Estratégia de vacinação gera receio sobre caldo de cultivo para novas variantes resistentes do coronavírus
Expansão descontrolada do novo vírus e demora na administração da segunda dose da imunização podem favorecer a aparição de mutantes. Brasil planeja privilegiar a primeira dose
As instruções para desencadear um desastre, fazendo as vacinas contra a covid-19 pararem de funcionar, são muito simples, segundo “as reflexões de um virologista anônimo e furioso” que correm de mão em mão entre milhares de cientistas nos últimos dias. O mandamento final dessa carta aberta, a cereja no bolo da impertinente hipótese, era o seguinte: “Tendo desenvolvido uma excepcional vacina de duas doses, com uma eficácia extraordinária, seria preciso administrá-la a milhões de pessoas, mas atrasando a segunda dose”.

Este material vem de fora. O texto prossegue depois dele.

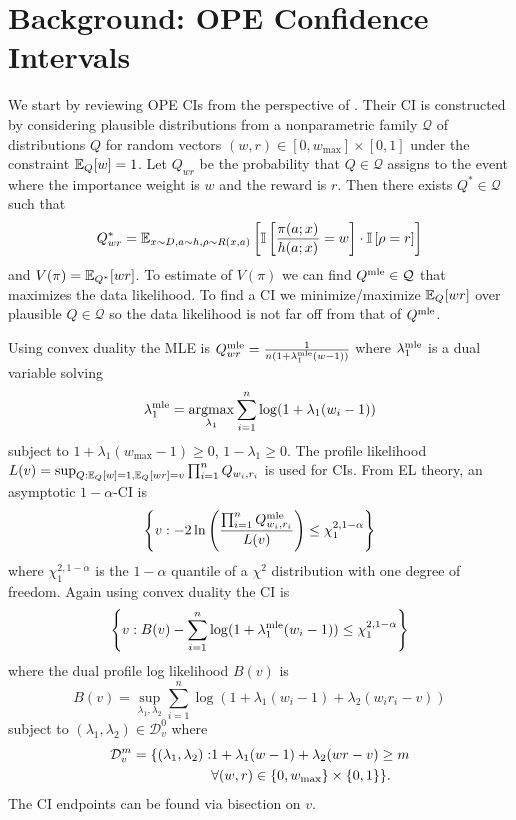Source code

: \section{Background: OPE Confidence Intervals}
We start by reviewing OPE CIs from the perspective of
\cite{karampatziakis2019empirical}. Their CI is constructed by considering
plausible distributions from a nonparametric family $\mathcal{Q}$ of
distributions  $Q$ for random vectors $(w,r) \in [0,w_{\max}]\times [0,1]$
under the constraint $\mathbb{E}_Q[w]=1$. Let $Q_{wr}$ be the probability that $Q \in
\mathcal{Q}$ assigns to the event where the importance weight is $w$ and the
reward is $r$. Then there exists $Q^* \in \mathcal{Q}$ such that
\[
Q^*_{wr}=\mathbb{E}_{x\sim D,a\sim h,\rho\sim R(x,a)}
\left[
\mathbb{I}\left[\frac{\pi(a;x)}{h(a;x)}=w\right]\cdot
\mathbb{I}\left[\rho=r\right]
\right]
\]
and 
$
V(\pi)=\mathbb{E}_{Q^*}[wr]
$.
To estimate of $V(\pi)$ we can find $Q^{\textrm{mle}} \in \mathcal{Q}$ that maximizes
the data likelihood. To find a CI we minimize/maximize $\mathbb{E}_Q[wr]$ over
plausible $Q \in \mathcal{Q}$ so the data likelihood is not far off from that
of $Q^{\textrm{mle}}$.

Using convex duality the MLE is
$
Q^{\textrm{mle}}_{wr} = \frac{1}{n(1+\lambda_1^{\textrm{mle}}(w-1))}
$
where $\lambda_1^{\textrm{mle}}$ is a dual variable solving
\[
\lambda_1^{\textrm{mle}} = \operatorname*{argmax}_{\lambda_1} \sum_{i=1}^n \log(1+\lambda_1(w_i-1))
\]
subject to $1+\lambda_1(w_{\max}-1)\geq 0$, $1-\lambda_1\geq 0$.  The profile
likelihood
$
L(v)=\sup_{Q: \mathbb{E}_Q[w]=1, \mathbb{E}_Q[wr]=v} \prod_{i=1}^n Q_{w_i,r_i}
$
is used for CIs. From EL theory, an asymptotic $1-\alpha$-CI is
\[
\left\{v: -2\ln\left(\frac{\prod_{i=1}^n Q^{\textrm{mle}}_{w_i,r_i}}{L(v)}\right)
\leq \chi_1^{2,1-\alpha}\right\}
\]
where $\chi_1^{2,1-\alpha}$ is the $1-\alpha$ quantile of a $\chi^2$
distribution with one degree of freedom.  Again using convex duality the CI is
\[
\left\{v: 
B(v)-\sum_{i=1}^n\log(1+\lambda_1^{\textrm{mle}}(w_i-1))
\leq \chi_1^{2,1-\alpha}\right\}
\]
where the dual profile log likelihood $B(v)$ is
\begin{equation}
B(v) = \sup_{\lambda_1,\lambda_2} \sum_{i=1}^n \log(1+\lambda_1(w_i-1)+\lambda_2(w_i r_i -v))    \label{eq:dual-lik}
\end{equation}
subject to $(\lambda_1,\lambda_2) \in \mathcal{D}_v^0$ where 
\begin{align}
\mathcal{D}_v^{m} =
\{(\lambda_1,\lambda_2): & 1+\lambda_1(w-1)+\lambda_2(wr-v)\geq m \label{eq:batch-domain}\notag\\
                         & \forall (w,r) \in \{0,w_{\max}\}\times \{0,1\}
\}.
\end{align}
The CI endpoints can be found via bisection on $v$.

A receita para a catástrofe desse virologista anônimo era um retrato sarcástico da delicada situação atual, com o Reino Unido e outros países tomando a polêmica decisão de adiar a segunda injeção para dispor de mais doses na primeira rodada e assim vacinar mais pessoas sob risco ―o ministro da Saúde do Brasil, Eduardo Pazuello, anunciou nesta segunda-feira que o Governo Bolsonaro vai priorizar a aplicação da primeira dose. Muitos especialistas acham que esperar três meses entre uma dose e a outra pode fazer as defesas se enfraquecerem o suficiente para que o vírus aprenda a vencê-las.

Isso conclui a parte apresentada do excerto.